In the case where \(\nabla \left(\mathcal{H}\right)>0\) there exists a finite search set \(\mathcal{S}\) satisfying these conditions.

We are now in a position to present an iterative computational method for finding a canonical smallest covering region. We consider the elements in a given sequence \(\Omega =\left\{{\omega }_{1},{\omega }_{2},{\omega }_{3},\dots \right\}\) and iteratively compute a “candidate region” over each search set \({\mathcal{S}}_{k}=\left\{{\omega }_{1},\dots ,{\omega }_{k}\right\}\), with the value \(k\) increasing by one unit each time we iterate.
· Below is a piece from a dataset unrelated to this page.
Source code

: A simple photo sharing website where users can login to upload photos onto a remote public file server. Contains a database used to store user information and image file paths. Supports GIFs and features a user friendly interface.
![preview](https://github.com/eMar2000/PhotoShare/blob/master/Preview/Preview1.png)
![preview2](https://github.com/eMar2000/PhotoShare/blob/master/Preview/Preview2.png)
At each iteration the candidate region is computed in a way that ensures that it meets the coverage, moderation, and inner-boundedness conditions for the current search set. The iterations continue over the sequence until the outer-boundedness condition is satisfied, and at this point the algorithm terminates and the candidate region is a canonical smallest covering region. For any value \(\alpha >0\) (i.e., for any coverage probability less than one), the algorithm will terminate in a finite number of iterations. The number of iterations required depends on the sequence used—since the algorithm terminates upon satisfaction of the outer-boundedness condition, it will tend to run faster if this sequence runs through high-probability values earlier than low-probability values.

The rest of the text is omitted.